-------- INPUT DATA

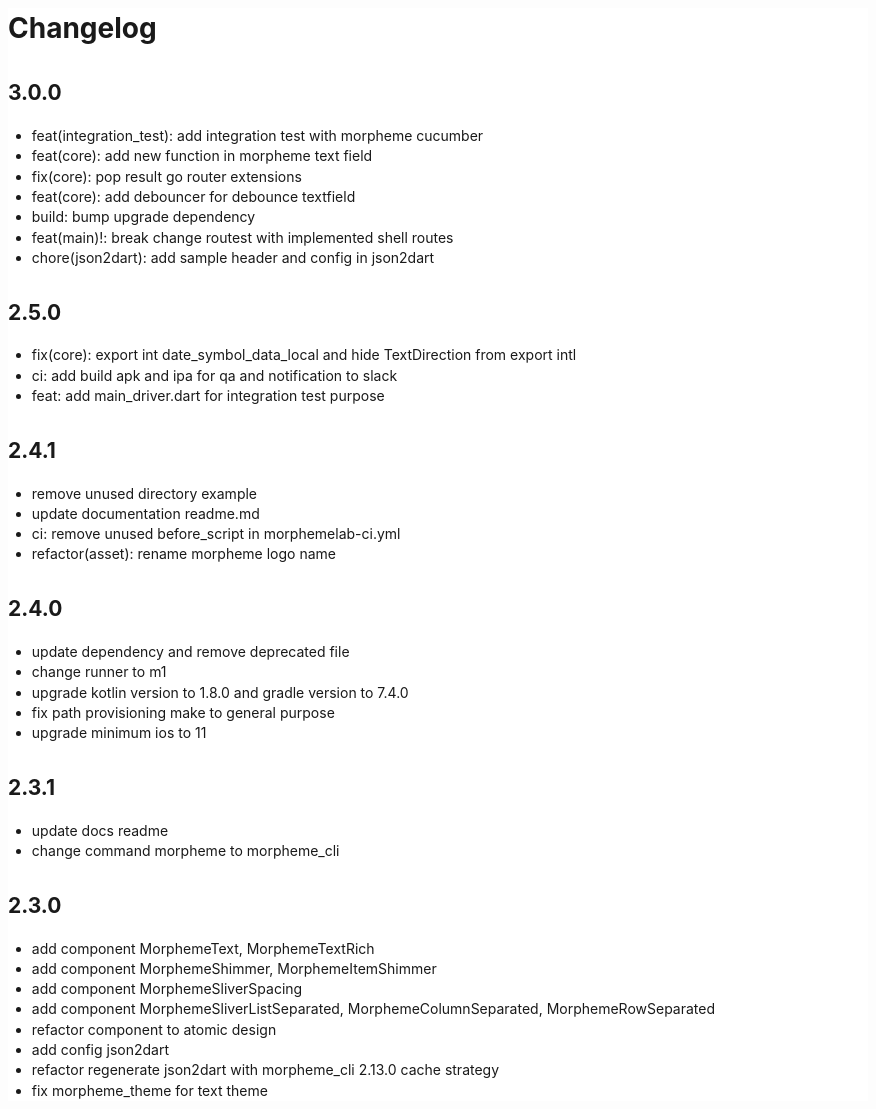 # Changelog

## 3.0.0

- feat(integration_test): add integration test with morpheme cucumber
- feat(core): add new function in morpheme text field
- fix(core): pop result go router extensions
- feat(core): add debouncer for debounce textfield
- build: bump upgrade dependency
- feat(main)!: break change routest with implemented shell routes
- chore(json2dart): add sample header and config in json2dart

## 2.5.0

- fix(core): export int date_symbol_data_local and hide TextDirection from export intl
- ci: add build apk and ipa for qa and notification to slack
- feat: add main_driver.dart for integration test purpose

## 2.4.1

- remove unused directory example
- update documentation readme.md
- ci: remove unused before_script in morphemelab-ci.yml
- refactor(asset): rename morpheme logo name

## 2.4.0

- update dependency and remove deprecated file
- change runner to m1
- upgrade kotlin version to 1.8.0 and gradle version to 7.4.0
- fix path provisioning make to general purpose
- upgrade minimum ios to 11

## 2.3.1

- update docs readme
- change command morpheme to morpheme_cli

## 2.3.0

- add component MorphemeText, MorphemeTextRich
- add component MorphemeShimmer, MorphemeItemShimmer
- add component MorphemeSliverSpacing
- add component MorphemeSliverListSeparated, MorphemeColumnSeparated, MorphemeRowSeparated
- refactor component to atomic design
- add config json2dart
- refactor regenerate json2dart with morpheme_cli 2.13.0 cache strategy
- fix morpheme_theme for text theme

----------------

[PROBLEM]: Find the lines in the records that contain the word "refactor", then copy every one of them.

[OUTPUT BELOW]:
- refactor(asset): rename morpheme logo name
- refactor component to atomic design
- refactor regenerate json2dart with morpheme_cli 2.13.0 cache strategy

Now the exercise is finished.